Railways and Commemoration: Anniversaries, Commemorative Cultures, and the Making of Railway History
Supervisor: Dr Geoffrey Cubitt
My thesis examines the commemoratives cultures of the British Railway industry from the mid-nineteenth century to the present. This project researches the forms of commemoration connected to the industry and how these practices influence popular narratives about its history by examining large-scale public celebrations, the internal commemorative cultures of companies and unions, and the use of commemoration in developing heroic identities of engineers. This project is a collaborative doctoral award funded by the White Rose College of Arts and Humanities, and co-supervised by the University of York and the National Railway Museum.

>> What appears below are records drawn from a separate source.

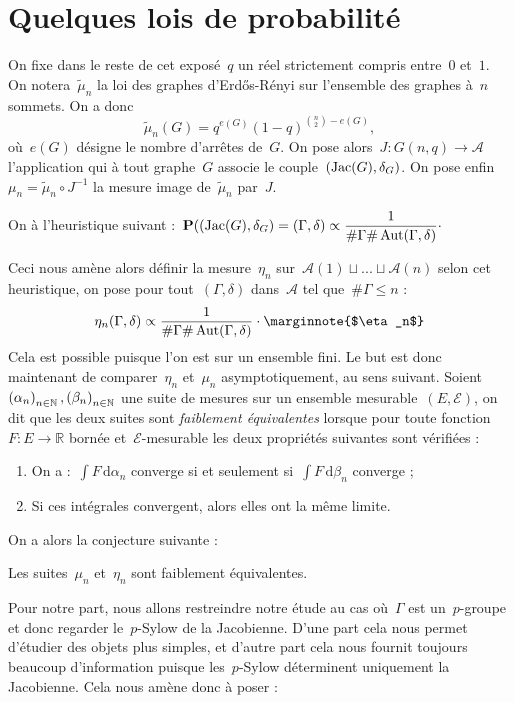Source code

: \section{Quelques lois de probabilité}
	On fixe dans le reste de cet exposé~$q$ un réel strictement compris entre~$0$ et~$1$. On notera~$\tilde{\mu}_n$ la loi des graphes d'Erd\H{o}s-Rényi sur l'ensemble des graphes à~$n$ sommets. On a donc
	\[
		\tilde{\mu}_n(G) = q^{e(G)}(1-q)^{\binom{n}{2}-e(G)},
	\]
	où~$e(G)$ désigne le nombre d'arrêtes de~$G$. On pose alors~$J:G(n,q)\rightarrow \mathscr{A}$ l'application qui à tout graphe~$G$ associe le couple~$(\operatorname{Jac}(G),\delta_G)$. On pose enfin~$\mu_n = \tilde{\mu}_n \circ J^{-1}$ la mesure image de~$\tilde{\mu}_n$ par~$J$.
	\begin{heur}
		On à l'heuristique suivant :~$\displaystyle\bm{\mathrm{P}}((\operatorname{Jac}(G),\delta_G)=(\Gamma,\delta) \propto \frac{1}{\#\Gamma\#\operatorname{Aut}(\Gamma,\delta)}\cdot$
	\end{heur}
	Ceci nous amène alors définir la mesure~$\eta_n$ sur~$\mathscr{A}(1)\sqcup ...\sqcup \mathscr{A}(n)$ selon cet heuristique, on pose pour tout~$(\Gamma,\delta)$ dans~$\mathscr{A}$ tel que~$\#\Gamma \leq n$ :
	\[
		\eta_n(\Gamma,\delta) \propto\frac{1}{\#\Gamma\#\Aut(\Gamma,\delta)}\cdot
		\text{\marginnote{$\eta_n$}}
	\]
	Cela est possible puisque l'on est sur un ensemble fini. Le but est donc maintenant de comparer~$\eta_n$ et~$\mu_n$ asymptotiquement, au sens suivant. Soient~$\suite{\alpha},\suite{\beta}$ une suite de mesures sur un ensemble mesurable~$(E,\mathcal{E})$, on dit que les deux suites sont \emph{faiblement équivalentes} lorsque pour toute fonction~$F : E\rightarrow\mathbb{R}$ bornée et~$\mathcal{E}$-mesurable les deux propriétés suivantes sont vérifiées :
	\begin{enumerate}
		\item On a :~$\int F\,\mathrm{d}\alpha_n$ converge si et seulement si~$\int F\,\mathrm{d}\beta_n$ converge ;
		\item Si ces intégrales convergent, alors elles ont la même limite.
	\end{enumerate}
	 On a alors la conjecture suivante :
	\begin{conj}
		Les suites~$\mu_n$ et~$\eta_n$ sont faiblement équivalentes.
	\end{conj}
	Pour notre part, nous allons restreindre notre étude au cas où~$\Gamma$ est un~$p$-groupe et donc regarder le~$p$-Sylow de la Jacobienne. D'une part cela nous permet d'étudier des objets plus simples, et d'autre part cela nous fournit toujours beaucoup d'information puisque les~$p$-Sylow déterminent uniquement la Jacobienne. Cela nous amène donc à poser :
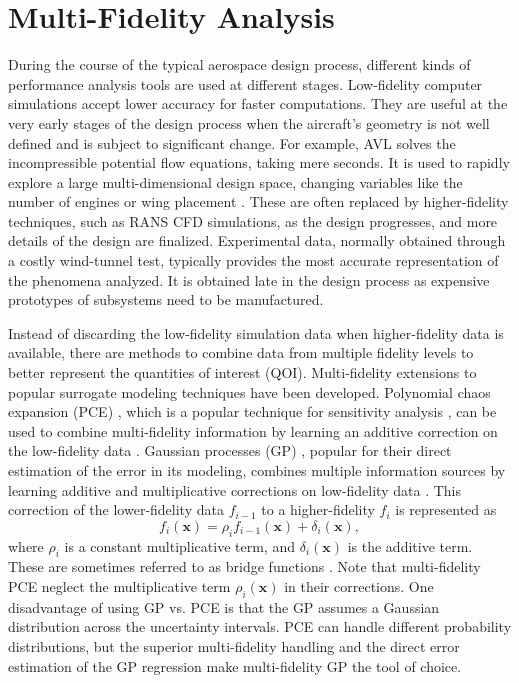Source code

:\section{Multi-Fidelity Analysis} \label{intro_mf}

During the course of the typical aerospace design process, different kinds of performance analysis tools are used at different stages.
Low-fidelity computer simulations accept lower accuracy for faster computations.
They are useful at the very early stages of the design process when the aircraft's geometry is not well defined and is subject to significant change.
For example, AVL \cite{drela2008athena} solves the incompressible potential flow equations, taking mere seconds.
It is used to rapidly explore a large multi-dimensional design space, changing variables like the number of engines or wing placement \cite{botero2016suave,botero2019generative}.
These are often replaced by higher-fidelity techniques, such as RANS CFD simulations, as the design progresses, and more details of the design are finalized.
Experimental data, normally obtained through a costly wind-tunnel test, typically provides the most accurate representation of the phenomena analyzed.
It is obtained late in the design process as expensive prototypes of subsystems need to be manufactured.

Instead of discarding the low-fidelity simulation data when higher-fidelity data is available, there are methods to combine data from multiple fidelity levels to better represent the quantities of interest (QOI).
Multi-fidelity extensions to popular surrogate modeling techniques have been developed.
Polynomial chaos expansion (PCE) \cite{oladyshkin2012data,blatman2011adaptive}, which is a popular technique for sensitivity  analysis \cite{sudret2008global,crestaux2009polynomial}, can be used to combine multi-fidelity information by learning an additive correction on the low-fidelity data \cite{ng2012multifidelity, palar2018global}.
Gaussian processes (GP) \cite{krige1951statistical,matheron1963principles,rasmussen_gaussian_2006}, popular for their direct estimation of the error in its modeling, combines multiple information sources by learning additive and multiplicative corrections on low-fidelity data \cite{kennedy_predicting_2000}.
This correction of the lower-fidelity data $f_{i-1}$ to a higher-fidelity $f_i$ is represented as
\begin{equation}
    f_i(\mathbf{x}) = \rho_i f_{i-1}(\mathbf{x}) + \delta_i(\mathbf{x}),
\end{equation}
where $\rho_i$ is a constant multiplicative term, and $\delta_i(\mathbf{x})$ is the additive term.
These are sometimes referred to as bridge functions \cite{han_improving_2013}.
Note that multi-fidelity PCE neglect the multiplicative term $\rho_i(\mathbf{x})$ in their corrections.
One disadvantage of using GP vs. PCE is that the GP assumes a Gaussian distribution across the uncertainty intervals. 
PCE can handle different probability distributions, but the superior multi-fidelity handling and the direct error estimation of the GP regression make multi-fidelity GP the tool of choice.

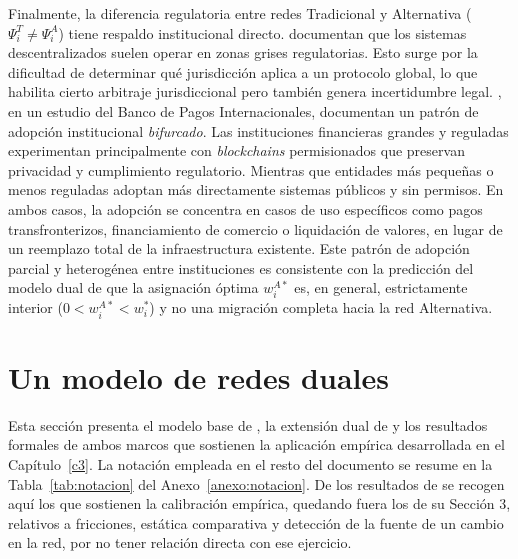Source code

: Finalmente, la diferencia regulatoria entre redes Tradicional y Alternativa
($\Psi_i^T \neq \Psi_i^A$) tiene respaldo institucional directo.
 documentan que los sistemas
descentralizados suelen operar en zonas grises regulatorias. Esto surge por la dificultad
de determinar qué jurisdicción aplica a un protocolo global, lo que habilita cierto arbitraje jurisdiccional pero también genera incertidumbre legal. 
, en un estudio del Banco de Pagos Internacionales, documentan un patrón de adopción institucional \textit{bifurcado}. 
Las instituciones financieras grandes y reguladas experimentan principalmente con
\textit{blockchains} permisionados que preservan privacidad y cumplimiento
regulatorio. 
Mientras que entidades más pequeñas o menos reguladas adoptan más directamente sistemas públicos y sin permisos. 
En ambos casos, la adopción se concentra en casos de uso específicos como pagos transfronterizos, financiamiento de comercio o liquidación de valores, en lugar de un reemplazo total de la infraestructura existente. 
Este patrón de adopción parcial y heterogénea entre instituciones es consistente con la predicción del modelo dual de que la
asignación óptima $w_i^{A*}$ es, en general, estrictamente interior
($0 < w_i^{A*} < w_i^*$) y no una migración completa hacia la red Alternativa.

\section{Un modelo de redes duales}
\label{c24}

Esta sección presenta el modelo base de , la extensión dual de  y los resultados formales de ambos marcos que sostienen la aplicación empírica desarrollada en el Capítulo~\ref{c3}. La notación empleada en el resto del documento se resume en la Tabla~\ref{tab:notacion} del Anexo~\ref{anexo:notacion}. De los resultados de  se recogen aquí los que sostienen la calibración empírica, quedando fuera los de su Sección 3, relativos a fricciones, estática comparativa y detección de la fuente de un cambio en la red, por no tener relación directa con ese ejercicio.

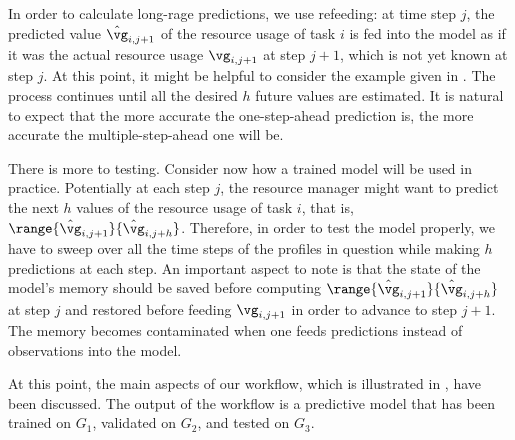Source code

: In order to calculate long-rage predictions, we use refeeding: at time step $j$,
the predicted value $\hat{\vg}_{i,j + 1}$ of the resource usage of task $i$ is
fed into the model as if it was the actual resource usage $\vg_{i,j + 1}$ at
step $j + 1$, which is not yet known at step $j$. At this point, it might be
helpful to consider the example given in . The process
continues until all the desired $h$ future values are estimated. It is natural
to expect that the more accurate the one-step-ahead prediction is, the more
accurate the multiple-step-ahead one will be.

There is more to testing. Consider now how a trained model will be used in
practice. Potentially at each step $j$, the resource manager might want to
predict the next $h$ values of the resource usage of task $i$, that is,
$\range{\hat{\vg}_{i,j + 1}}{\hat{\vg}_{i,j + h}}$. Therefore, in order to test
the model properly, we have to sweep over all the time steps of the profiles in
question while making $h$ predictions at each step. An important aspect to note
is that the state of the model's memory should be saved before computing
$\range{\hat{\vg}_{i,j + 1}}{\hat{\vg}_{i,j + h}}$ at step $j$ and restored
before feeding $\vg_{i,j + 1}$ in order to advance to step $j + 1$. The memory
becomes contaminated when one feeds predictions instead of observations into the
model.

At this point, the main aspects of our workflow, which is illustrated in
, have been discussed. The output of the workflow is a predictive
model that has been trained on $G_1$, validated on $G_2$, and tested on $G_3$.
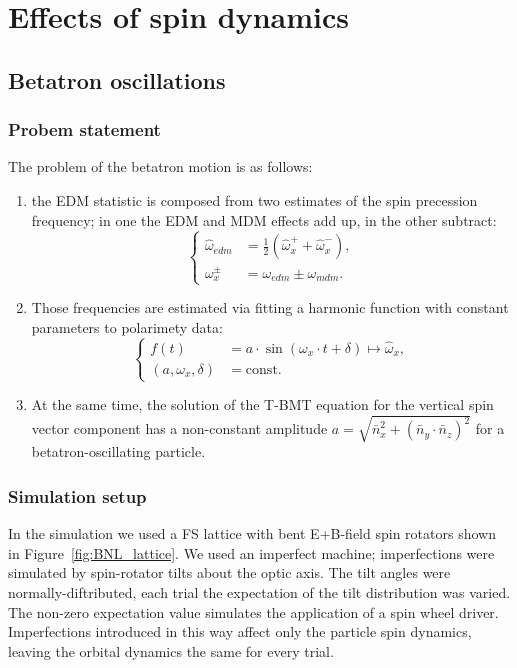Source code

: \documentclass[]{elsarticle}
\newcommand{\w}{\omega}
\newcommand{\nbar}{\bar n}
\newcommand{\const}{\mathrm{const}}
\begin{document}
\section{Effects of spin dynamics}
\subsection{Betatron oscillations}

\subsubsection{Probem statement}
The problem of the betatron motion is as follows:
\begin{enumerate}
\item the EDM statistic is composed from two estimates of the spin precession frequency;
  in one the EDM and MDM effects add up, in the other subtract:
  \begin{equation*}
    \begin{cases}
      \hat\w_{edm} &= \frac12(\hat\w_x^+ + \hat\w_x^-),\\
      \w_x^\pm &= \w_{edm} \pm \w_{mdm}.
    \end{cases}
  \end{equation*}
\item Those frequencies are estimated via fitting a harmonic function with constant parameters to
  polarimety data:
  \begin{equation*}
    \begin{cases}
      f(t) &= a\cdot\sin(\w_x\cdot t + \delta)\mapsto \hat\w_x,\\
      (a,\w_x,\delta) &= \const.
    \end{cases}
  \end{equation*}
\item At the same time, the solution of the T-BMT equation for the vertical spin vector component
  has a non-constant amplitude $a = \sqrt{\nbar_x^2 + (\nbar_y\cdot\nbar_z)^2}$
  for a betatron-oscillating particle.
\end{enumerate}

\subsubsection{Simulation setup}\label{sec:betatron:simulation}
In the simulation we used a FS lattice with bent E+B-field spin rotators
shown in Figure~\ref{fig:BNL_lattice}.
We used an imperfect machine; imperfections were simulated by spin-rotator tilts about the optic axis.
The tilt angles were normally-diftributed, each trial the expectation of the tilt distribution was varied.
The non-zero expectation value simulates the application of a spin wheel driver.
Imperfections introduced in this way affect only the particle spin dynamics,
leaving the orbital dynamics the same for every trial.
\end{document}

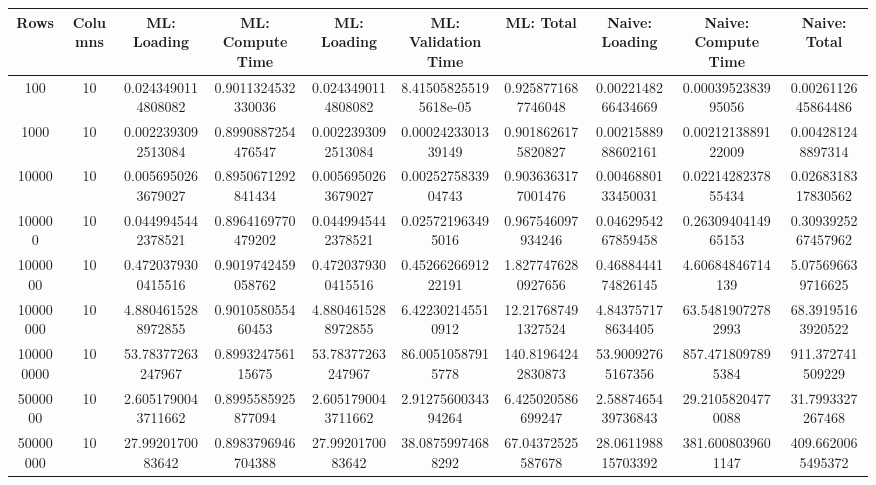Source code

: \begin{table}[htb]
    \centering
    \begin{tabular}{@{}cccccccccc@{}}
        \toprule
        Rows & Columns & ML: Loading & ML: Compute Time & ML: Loading & ML: Validation Time & ML: Total & Naive: Loading & Naive: Compute Time & Naive: Total \\
        \midrule
        100 & 10 & 0.0243490114808082 & 0.9011324532330036 & 0.0243490114808082 & 8.415058255195618e-05 & 0.9258771687746048 & 0.0022148266434669 & 0.0003952383995056 & 0.0026112645864486 \\
        1000 & 10 & 0.0022393092513084 & 0.8990887254476547 & 0.0022393092513084 & 0.0002423301339149 & 0.9018626175820827 & 0.0021588988602161 & 0.0021213889122009 & 0.004281248897314 \\
        10000 & 10 & 0.0056950263679027 & 0.8950671292841434 & 0.0056950263679027 & 0.0025275833904743 & 0.9036363177001476 & 0.0046880133450031 & 0.0221428237855434 & 0.0268318317830562 \\
        100000 & 10 & 0.0449945442378521 & 0.8964169770479202 & 0.0449945442378521 & 0.025721963495016 & 0.967546097934246 & 0.0462954267859458 & 0.2630940414965153 & 0.3093925267457962 \\
        1000000 & 10 & 0.4720379300415516 & 0.9019742459058762 & 0.4720379300415516 & 0.4526626691222191 & 1.8277476280927656 & 0.4688444174826145 & 4.60684846714139 & 5.075696639716625 \\
        10000000 & 10 & 4.8804615288972855 & 0.901058055460453 & 4.8804615288972855 & 6.422302145510912 & 12.217687491327524 & 4.843757178634405 & 63.54819072782993 & 68.39195163920522 \\
        100000000 & 10 & 53.78377263247967 & 0.899324756115675 & 53.78377263247967 & 86.00510587915778 & 140.81964242830873 & 53.90092765167356 & 857.4718097895384 & 911.372741509229 \\
        5000000 & 10 & 2.6051790043711662 & 0.8995585925877094 & 2.6051790043711662 & 2.9127560034394264 & 6.425020586699247 & 2.5887465439736843 & 29.21058204770088 & 31.7993327267468 \\
        50000000 & 10 & 27.9920170083642 & 0.8983796946704388 & 27.9920170083642 & 38.08759974688292 & 67.04372525587678 & 28.061198815703392 & 381.6008039601147 & 409.6620065495372 \\
        \bottomrule
    \end{tabular}
\end{table}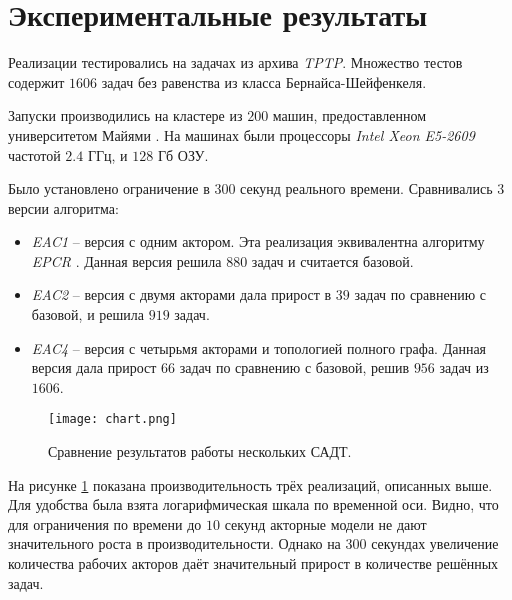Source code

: \section{Экспериментальные результаты}

Реализации тестировались на задачах из архива \emph{TPTP}. Множество тестов содержит $1606$ задач без равенства из класса Бернайса-Шейфенкеля. 

Запуски производились на кластере из $200$ машин, предоставленном университетом Майями \cite{StarExec}. На машинах были процессоры \emph{Intel Xeon E5-2609} частотой $2.4$ ГГц, и $128$ Гб ОЗУ.

Было установлено ограничение в $300$ секунд реального времени. Сравнивались $3$ версии алгоритма:
\begin{itemize}[label=*]
	\item \emph{EAC1} -- версия с одним актором. Эта реализация эквивалентна алгоритму \emph{EPCR} \cite{DBLP:journals/corr/ItegulovSP17}. Данная версия решила $880$ задач и считается базовой.
    \item \emph{EAC2} -- версия с двумя акторами дала прирост в $39$ задач по сравнению с базовой, и решила $919$ задач.
    \item \emph{EAC4} -- версия с четырьмя акторами и топологией полного графа. Данная версия дала прирост $66$ задач по сравнению с базовой, решив $956$ задач из $1606$.
\end{itemize}


\begin{figure}[!h]
\centering
\texttt{[image: chart.png]}
\caption{Сравнение результатов работы нескольких САДТ.}\label{fig:chart}
\end{figure}

На рисунке \ref{fig:chart} показана производительность трёх реализаций, описанных выше. Для удобства была взята логарифмическая шкала по временной оси. Видно, что для ограничения по времени до $10$ секунд акторные модели не дают значительного роста в производительности. Однако на $300$ секундах увеличение количества рабочих акторов даёт значительный прирост в количестве решённых задач.

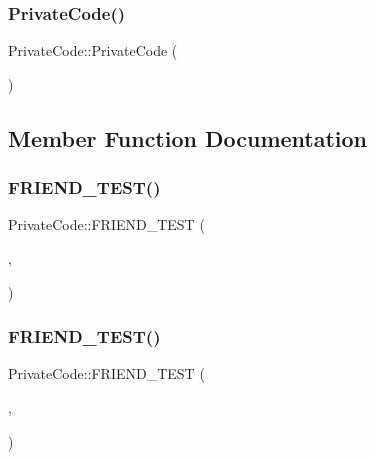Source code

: \mbox{\label{class_private_code_affe538411a99919d24ef09dffe1bb3eb}} 
\subsubsection{\texorpdfstring{PrivateCode()}{PrivateCode()}\hspace{0.1cm}{\footnotesize\ttfamily [3/3]}}
{\footnotesize\ttfamily Private\+Code\+::\+Private\+Code (\begin{DoxyParamCaption}{ }\end{DoxyParamCaption})}



\subsection{Member Function Documentation}
\mbox{\label{class_private_code_a9a74a333501232539ab1636f0928d8f2}} 
\subsubsection{\texorpdfstring{FRIEND\_TEST()}{FRIEND\_TEST()}\hspace{0.1cm}{\footnotesize\ttfamily [1/6]}}
{\footnotesize\ttfamily Private\+Code\+::\+F\+R\+I\+E\+N\+D\+\_\+\+T\+E\+ST (\begin{DoxyParamCaption}\item[{Private\+Code\+Test}]{,  }\item[{Can\+Access\+Private\+Members}]{ }\end{DoxyParamCaption})}

\mbox{\label{class_private_code_a9a74a333501232539ab1636f0928d8f2}} 
\subsubsection{\texorpdfstring{FRIEND\_TEST()}{FRIEND\_TEST()}\hspace{0.1cm}{\footnotesize\ttfamily [2/6]}}
{\footnotesize\ttfamily Private\+Code\+::\+F\+R\+I\+E\+N\+D\+\_\+\+T\+E\+ST (\begin{DoxyParamCaption}\item[{Private\+Code\+Test}]{,  }\item[{Can\+Access\+Private\+Members}]{ }\end{DoxyParamCaption})}

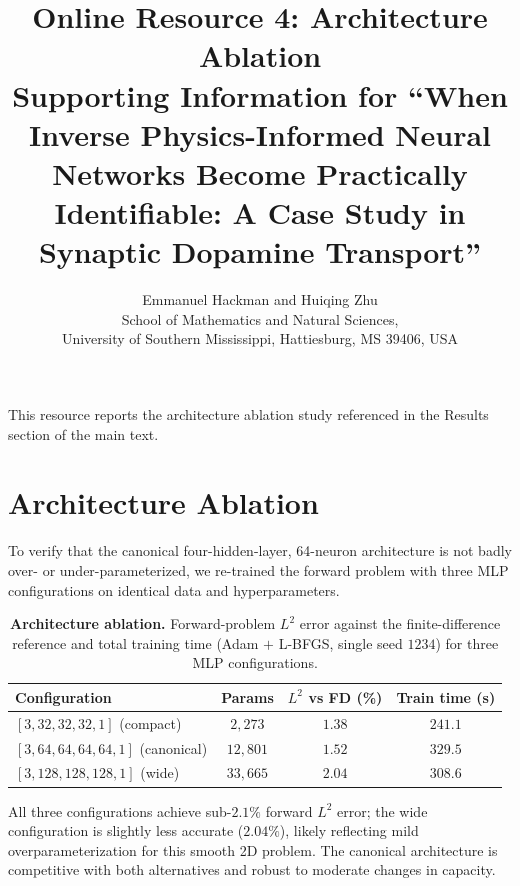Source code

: \documentclass[12pt]{article}
\title{Online Resource 4: Architecture Ablation \\
\large Supporting Information for ``When Inverse
Physics-Informed Neural Networks Become Practically
Identifiable: A Case Study in Synaptic Dopamine Transport''}
\author{Emmanuel Hackman and Huiqing Zhu \\
School of Mathematics and Natural Sciences, \\
University of Southern Mississippi, Hattiesburg, MS 39406, USA}
\date{}
\begin{document}
\maketitle

This resource reports the architecture ablation study
referenced in the Results section of the main text.

\section*{Architecture Ablation}

To verify that the canonical four-hidden-layer, 64-neuron
architecture is not badly over- or under-parameterized, we
re-trained the forward problem with three MLP configurations on
identical data and hyperparameters.

\begin{table}[h!]
\centering
\caption{\textbf{Architecture ablation.}
Forward-problem $L^2$ error against the finite-difference reference and
total training time (Adam $+$ L-BFGS, single seed $1234$) for three
MLP configurations.}
\label{tab:arch_ablation}
\begin{tabular}{lccc}
\toprule
\textbf{Configuration}                 & \textbf{Params} & \textbf{$L^2$ vs FD (\%)} & \textbf{Train time (s)} \\
\midrule
$[3, 32, 32, 32, 1]$ (compact)         & $2{,}273$  & $1.38$ & $241.1$ \\
$[3, 64, 64, 64, 64, 1]$ (canonical)   & $12{,}801$ & $1.52$ & $329.5$ \\
$[3, 128, 128, 128, 1]$ (wide)         & $33{,}665$ & $2.04$ & $308.6$ \\
\bottomrule
\end{tabular}
\end{table}

All three configurations achieve sub-$2.1\%$ forward $L^2$ error;
the wide configuration is slightly less accurate ($2.04\%$),
likely reflecting mild overparameterization for this smooth
2D problem. The canonical architecture is competitive with both
alternatives and robust to moderate changes in capacity.
\end{document}
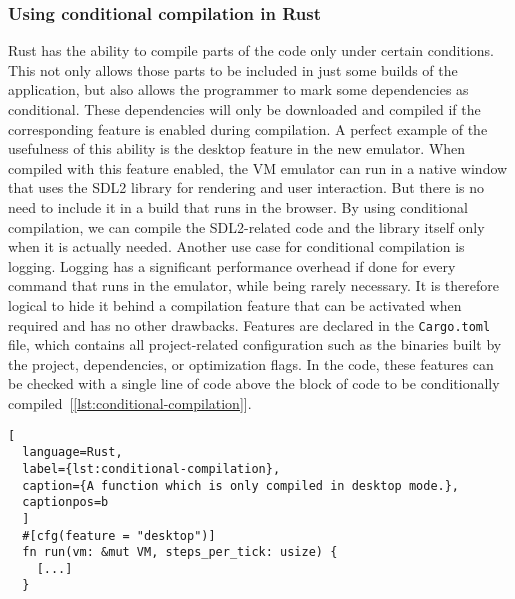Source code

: \subsubsection{Using conditional compilation in Rust} \label{conditional-compilation}
Rust has the ability to compile parts of the code only under certain conditions.
This not only allows those parts to be included in just some builds of the application, but also allows the programmer to mark some dependencies as conditional.
These dependencies will only be downloaded and compiled if the corresponding feature is enabled during compilation.
A perfect example of the usefulness of this ability is the desktop feature in the new emulator.
When compiled with this feature enabled, the VM emulator can run in a native window that uses the SDL2 library for rendering and user interaction.
But there is no need to include it in a build that runs in the browser.
By using conditional compilation, we can compile the SDL2-related code and the library itself only when it is actually needed.
Another use case for conditional compilation is logging.
Logging has a significant performance overhead if done for every command that runs in the emulator, while being rarely necessary.
It is therefore logical to hide it behind a compilation feature that can be activated when required and has no other drawbacks.
Features are declared in the \verb+Cargo.toml+ file, which contains all project-related configuration such as the binaries built by the project, dependencies, or optimization flags.
In the code, these features can be checked with a single line of code above the block of code to be conditionally compiled~[\ref{lst:conditional-compilation}].

\begin{lstlisting}[
  language=Rust,
  label={lst:conditional-compilation},
  caption={A function which is only compiled in desktop mode.},
  captionpos=b
  ]
  #[cfg(feature = "desktop")]
  fn run(vm: &mut VM, steps_per_tick: usize) {
    [...]
  }
\end{lstlisting}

My wider research interests include: commemoration, railway history, technological history, memory, identity, community identity, the use of the past for advertising, heroes, social history, cultural history, physical historical traces, the built environment, memorials, public history, public engagement with the past, television history, ethics of television history, authenticity and accuracy of public history, museums, exhibition design, archival and museum collections acquisitions/management, digital humanities.
Alongside my research, I co-chair of the IPUP Postgraduate Forum and collaboratively work on events with the archaeology department. I regularly assist with and organise events that the public are invited to engage with, such as talks and workshops through IPUP and the National Railway Museum. I am also working as a researcher for Hidden Histories, which aims to use interesting and engaging digital content to encourage the public to connect with their past as a way of understanding the present and protecting their future.